Not so much for its aesthetic achievements, mind you, as for its contribution
to the historical record. Needless to say, no feature film can ever hope to be
100% accurate. In telling a story that will connect with viewers over a
two-hour period, filmmakers necessarily cut corners and make mental leaps.
Still, even those of us who were alive during that tumultuous era need
reminding of what happened, and why it did. One key function of movies is to
give us visual images that allow the past to live on. With Black History Month
just wrapping up, it seems high time to salute Selma for putting before our eyes (even in a necessarily truncated
form) what went down on Alabama’s Edward Pettus Bridge in March 1965. What
happened fifty years ago has much to teach us about today’s racial divide, and
I thank DuVernay and company for the memories.
My viewing of Selma is
part of why I approached Marvin J. Wolf’s recent publication, I Will Vote, with excitement. Wolf, a
veteran journalist and my colleague in the Southern California chapter of the
American Society of Journalists and Authors, started out as an aspiring U.S.
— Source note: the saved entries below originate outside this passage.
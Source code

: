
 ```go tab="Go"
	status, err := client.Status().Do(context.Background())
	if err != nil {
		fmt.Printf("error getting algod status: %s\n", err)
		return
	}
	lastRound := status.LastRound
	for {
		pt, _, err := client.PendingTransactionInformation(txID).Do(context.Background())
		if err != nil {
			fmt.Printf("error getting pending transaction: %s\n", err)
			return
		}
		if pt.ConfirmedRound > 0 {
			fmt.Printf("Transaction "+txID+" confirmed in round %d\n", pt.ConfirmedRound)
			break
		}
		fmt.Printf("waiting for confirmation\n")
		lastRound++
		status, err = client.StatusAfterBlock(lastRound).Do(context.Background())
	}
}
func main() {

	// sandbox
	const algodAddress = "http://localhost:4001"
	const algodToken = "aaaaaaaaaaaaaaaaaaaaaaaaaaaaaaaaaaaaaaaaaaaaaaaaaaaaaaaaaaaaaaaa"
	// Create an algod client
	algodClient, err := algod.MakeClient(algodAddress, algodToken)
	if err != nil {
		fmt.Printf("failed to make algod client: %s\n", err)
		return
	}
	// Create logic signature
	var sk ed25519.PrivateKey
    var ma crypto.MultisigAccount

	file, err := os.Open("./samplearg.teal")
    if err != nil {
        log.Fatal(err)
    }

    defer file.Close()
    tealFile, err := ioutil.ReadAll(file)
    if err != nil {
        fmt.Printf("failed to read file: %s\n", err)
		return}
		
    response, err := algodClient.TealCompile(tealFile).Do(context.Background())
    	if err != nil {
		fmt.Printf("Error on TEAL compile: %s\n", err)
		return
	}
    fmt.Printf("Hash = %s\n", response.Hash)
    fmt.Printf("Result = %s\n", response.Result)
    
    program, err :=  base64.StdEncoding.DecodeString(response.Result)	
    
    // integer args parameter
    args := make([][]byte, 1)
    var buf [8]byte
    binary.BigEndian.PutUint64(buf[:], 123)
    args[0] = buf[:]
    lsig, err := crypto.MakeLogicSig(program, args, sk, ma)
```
Army combat photographer. In early March 1965, because the Army needed him at
Fort Benning, Wolf headed in his own car
from Los Angeles to Georgia via U.S. Highway 80. His route took him through Montgomery,
Alabama. As he approached Selma, fifty miles west of Montgomery, on the morning
of March 9, he was surprised to see this normally sleepy country town crawling
with cops. He soon learned that Dr. King was in the vicinity, supporting a
voting rights demonstration that had quickly turned ugly. (Around the time Wolf
arrived, a white Unitarian minister named James Reeb died from injuries inflicted
by white racists who’d been deputized by Jim Clark, the notorious sheriff of
Alabama’s Dallas County.)
Wolf had with him only three rolls of film. (Remember film
cameras?) He shot as many photos as he could, capturing the image of
neatly-dressed black protesters, solemn-faced white clergy, alert news
reporters, and policemen feeling the heft of their nightsticks. Wolf was
particularly taken by the earnest face of a black female college student
wearing a button that announced, “I will vote.” Then a rock was thrown in his
direction, and a giant of a deputy in bib overalls knocked him to the ground.
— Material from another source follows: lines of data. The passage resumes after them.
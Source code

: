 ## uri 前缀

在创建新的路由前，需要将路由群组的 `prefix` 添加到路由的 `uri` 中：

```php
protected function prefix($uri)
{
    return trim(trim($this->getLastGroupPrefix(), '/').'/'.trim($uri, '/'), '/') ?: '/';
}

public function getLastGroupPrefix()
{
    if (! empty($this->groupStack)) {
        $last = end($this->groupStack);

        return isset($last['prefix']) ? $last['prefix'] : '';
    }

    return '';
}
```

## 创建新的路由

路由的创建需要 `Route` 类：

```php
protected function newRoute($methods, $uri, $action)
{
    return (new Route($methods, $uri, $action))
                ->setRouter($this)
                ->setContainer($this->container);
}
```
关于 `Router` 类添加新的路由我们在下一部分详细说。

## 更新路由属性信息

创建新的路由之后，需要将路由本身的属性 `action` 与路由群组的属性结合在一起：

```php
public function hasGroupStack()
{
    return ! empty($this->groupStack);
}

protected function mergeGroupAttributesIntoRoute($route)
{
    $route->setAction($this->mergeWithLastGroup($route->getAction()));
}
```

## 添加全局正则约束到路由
He prudently left town, and those three rolls of film were forgotten for almost
fifty years. How fascinating to see now what he captured then.
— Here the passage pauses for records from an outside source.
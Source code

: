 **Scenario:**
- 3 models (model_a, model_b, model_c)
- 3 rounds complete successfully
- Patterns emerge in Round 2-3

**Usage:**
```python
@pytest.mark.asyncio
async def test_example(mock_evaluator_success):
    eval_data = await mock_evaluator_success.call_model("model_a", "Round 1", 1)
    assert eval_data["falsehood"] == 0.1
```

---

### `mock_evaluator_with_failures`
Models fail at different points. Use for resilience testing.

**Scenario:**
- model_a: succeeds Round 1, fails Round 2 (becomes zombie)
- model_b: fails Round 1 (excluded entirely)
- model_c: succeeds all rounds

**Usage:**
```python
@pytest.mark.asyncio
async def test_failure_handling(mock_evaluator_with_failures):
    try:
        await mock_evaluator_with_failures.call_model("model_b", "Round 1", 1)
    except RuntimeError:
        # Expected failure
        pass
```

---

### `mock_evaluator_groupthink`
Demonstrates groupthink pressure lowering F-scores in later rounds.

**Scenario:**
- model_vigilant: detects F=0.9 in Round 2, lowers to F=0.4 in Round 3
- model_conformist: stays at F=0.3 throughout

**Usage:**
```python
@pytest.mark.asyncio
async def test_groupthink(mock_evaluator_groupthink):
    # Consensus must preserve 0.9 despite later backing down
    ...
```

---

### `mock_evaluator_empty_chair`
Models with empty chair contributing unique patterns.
By the way, Marv has another new non-fiction book out, Abandoned In Hell, The Fight For Vietnam's Firebase Kate. Old journalists never die . . . thank goodness!
To look at the Civil
Rights era from another perspective, check out my colleague James McGrath
Morris’s new Eye on the Struggle: Ethel Payne, the First Lady of the Black Press. It’s gotten terrific reviews, and
I look forward to reading it myself.